WORK INSTRUCTIONS:
Determine the count of lines containing "well" in the entries below and return only that figure.

THE INPUT:
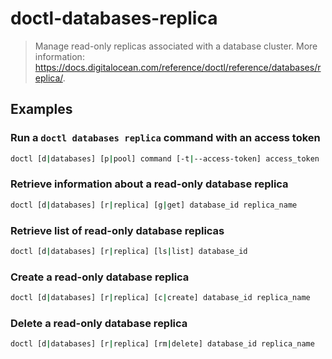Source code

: # doctl-databases-replica

> Manage read-only replicas associated with a database cluster. More information: <https://docs.digitalocean.com/reference/doctl/reference/databases/replica/>.

## Examples

### Run a `doctl databases replica` command with an access token

```bash
doctl [d|databases] [p|pool] command [-t|--access-token] access_token
```

### Retrieve information about a read-only database replica

```bash
doctl [d|databases] [r|replica] [g|get] database_id replica_name
```

### Retrieve list of read-only database replicas

```bash
doctl [d|databases] [r|replica] [ls|list] database_id
```

### Create a read-only database replica

```bash
doctl [d|databases] [r|replica] [c|create] database_id replica_name
```

### Delete a read-only database replica

```bash
doctl [d|databases] [r|replica] [rm|delete] database_id replica_name
```

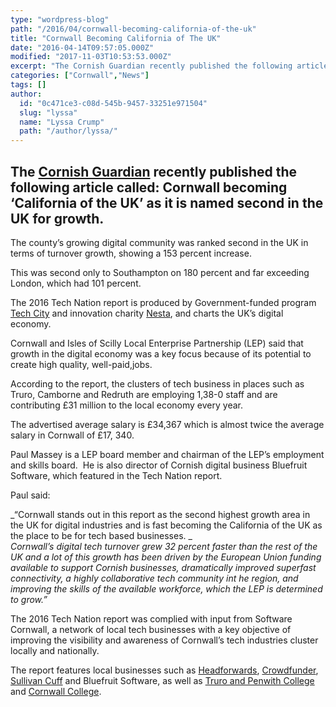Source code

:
```yaml
---
type: "wordpress-blog"
path: "/2016/04/cornwall-becoming-california-of-the-uk"
title: "Cornwall Becoming California of The UK"
date: "2016-04-14T09:57:05.000Z"
modified: "2017-11-03T10:53:53.000Z"
excerpt: "The Cornish Guardian recently published the following article called: Cornwall becoming ‘California of the UK’ as it is named second in the UK for growth. The county’s growing digital community was ranked second in the UK in terms of turnover growth, showing a 153 percent increase. This was second only to Southampton on 180 percent …"
categories: ["Cornwall","News"]
tags: []
author:
  id: "0c471ce3-c08d-545b-9457-33251e971504"
  slug: "lyssa"
  name: "Lyssa Crump"
  path: "/author/lyssa/"
---
```

The [Cornish Guardian](http://www.cornishguardian.co.uk/Cornwall-California-UK-named-second-UK-growth/story-28762944-detail/story.html) recently published the following article called: Cornwall becoming ‘California of the UK’ as it is named second in the UK for growth.
-----------------------------------------------------------------------------------------------------------------------------------------------------------------------------------------------------------------------------------------------------------------------------

The county’s growing digital community was ranked second in the UK in terms of turnover growth, showing a 153 percent increase.

This was second only to Southampton on 180 percent and far exceeding London, which had 101 percent.

The 2016 Tech Nation report is produced by Government-funded program [Tech City](http://www.techcityuk.com/technation/) and innovation charity [Nesta](http://www.nesta.org.uk/publications/tech-nation-2016), and charts the UK’s digital economy.

Cornwall and Isles of Scilly Local Enterprise Partnership (LEP) said that growth in the digital economy was a key focus because of its potential to create high quality, well-paid,jobs.

According to the report, the clusters of tech business in places such as Truro, Camborne and Redruth are employing 1,38-0 staff and are contributing £31 million to the local economy every year.

The advertised average salary is £34,367 which is almost twice the average salary in Cornwall of £17, 340.

Paul Massey is a LEP board member and chairman of the LEP’s employment and skills board.  He is also director of Cornish digital business Bluefruit Software, which featured in the Tech Nation report.

Paul said:

_“Cornwall stands out in this report as the second highest growth area in the UK for digital industries and is fast becoming the California of the UK as the place to be for tech based businesses. _  
_Cornwall’s digital tech turnover grew 32 percent faster than the rest of the UK and a lot of this growth has been driven by the European Union funding available to support Cornish businesses, dramatically improved superfast connectivity, a highly collaborative tech community int he region, and improving the skills of the available workforce, which the LEP is determined to grow.”_

The 2016 Tech Nation report was complied with input from Software Cornwall, a network of local tech businesses with a key objective of improving the visibility and awareness of Cornwall’s tech industries cluster locally and nationally.

The report features local businesses such as [Headforwards](https://www.headforwards.com/), [Crowdfunder](http://www.crowdfunder.co.uk/), [Sullivan Cuff](https://www.scslhealth.com/inrstar/contact/) and Bluefruit Software, as well as [Truro and Penwith College](http://www.truro-penwith.ac.uk/) and [Cornwall College](https://www.cornwall.ac.uk/).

OUTPUT OF THE EXERCISE:
2